→ DATASET RECORDS:

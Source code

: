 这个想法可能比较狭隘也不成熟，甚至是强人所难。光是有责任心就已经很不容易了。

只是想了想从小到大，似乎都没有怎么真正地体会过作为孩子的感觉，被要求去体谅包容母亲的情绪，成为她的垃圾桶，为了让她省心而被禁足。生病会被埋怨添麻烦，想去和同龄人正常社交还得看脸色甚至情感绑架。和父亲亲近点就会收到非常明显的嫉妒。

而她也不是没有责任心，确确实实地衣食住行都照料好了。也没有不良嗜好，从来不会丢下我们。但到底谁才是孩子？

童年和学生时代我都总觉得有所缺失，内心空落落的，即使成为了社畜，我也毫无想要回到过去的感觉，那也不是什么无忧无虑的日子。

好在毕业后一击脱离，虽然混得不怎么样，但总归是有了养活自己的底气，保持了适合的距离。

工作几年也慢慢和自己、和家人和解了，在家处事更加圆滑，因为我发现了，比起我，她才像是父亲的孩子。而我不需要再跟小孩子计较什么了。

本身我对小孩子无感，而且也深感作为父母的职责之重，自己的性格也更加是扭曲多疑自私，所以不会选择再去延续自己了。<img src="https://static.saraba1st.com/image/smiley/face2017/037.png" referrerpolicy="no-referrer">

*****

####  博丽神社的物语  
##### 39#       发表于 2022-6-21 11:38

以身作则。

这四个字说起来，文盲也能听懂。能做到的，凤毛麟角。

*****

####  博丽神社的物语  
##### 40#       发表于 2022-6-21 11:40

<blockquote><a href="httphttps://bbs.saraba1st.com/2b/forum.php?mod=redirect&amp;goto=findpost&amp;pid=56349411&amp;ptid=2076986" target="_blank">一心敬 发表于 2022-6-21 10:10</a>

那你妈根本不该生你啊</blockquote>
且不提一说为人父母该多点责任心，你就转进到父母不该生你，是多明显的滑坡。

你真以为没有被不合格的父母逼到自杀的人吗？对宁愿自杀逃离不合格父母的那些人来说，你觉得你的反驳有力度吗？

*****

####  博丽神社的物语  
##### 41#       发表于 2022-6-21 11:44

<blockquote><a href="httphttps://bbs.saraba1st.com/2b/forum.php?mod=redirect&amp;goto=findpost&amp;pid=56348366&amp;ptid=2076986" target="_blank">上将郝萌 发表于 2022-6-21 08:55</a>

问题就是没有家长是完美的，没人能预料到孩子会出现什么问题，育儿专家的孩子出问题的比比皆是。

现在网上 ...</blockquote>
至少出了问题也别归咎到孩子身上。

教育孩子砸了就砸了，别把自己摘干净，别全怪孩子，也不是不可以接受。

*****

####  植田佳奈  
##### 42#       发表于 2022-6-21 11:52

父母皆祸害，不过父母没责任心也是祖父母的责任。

→ TASK OBJECTIVE: Write out each line above with the word "target".

→ RESULT FOR THIS EXERCISE:
<blockquote><a href="httphttps://bbs.saraba1st.com/2b/forum.php?mod=redirect&amp;goto=findpost&amp;pid=56349411&amp;ptid=2076986" target="_blank">一心敬 发表于 2022-6-21 10:10</a>
<blockquote><a href="httphttps://bbs.saraba1st.com/2b/forum.php?mod=redirect&amp;goto=findpost&amp;pid=56348366&amp;ptid=2076986" target="_blank">上将郝萌 发表于 2022-6-21 08:55</a>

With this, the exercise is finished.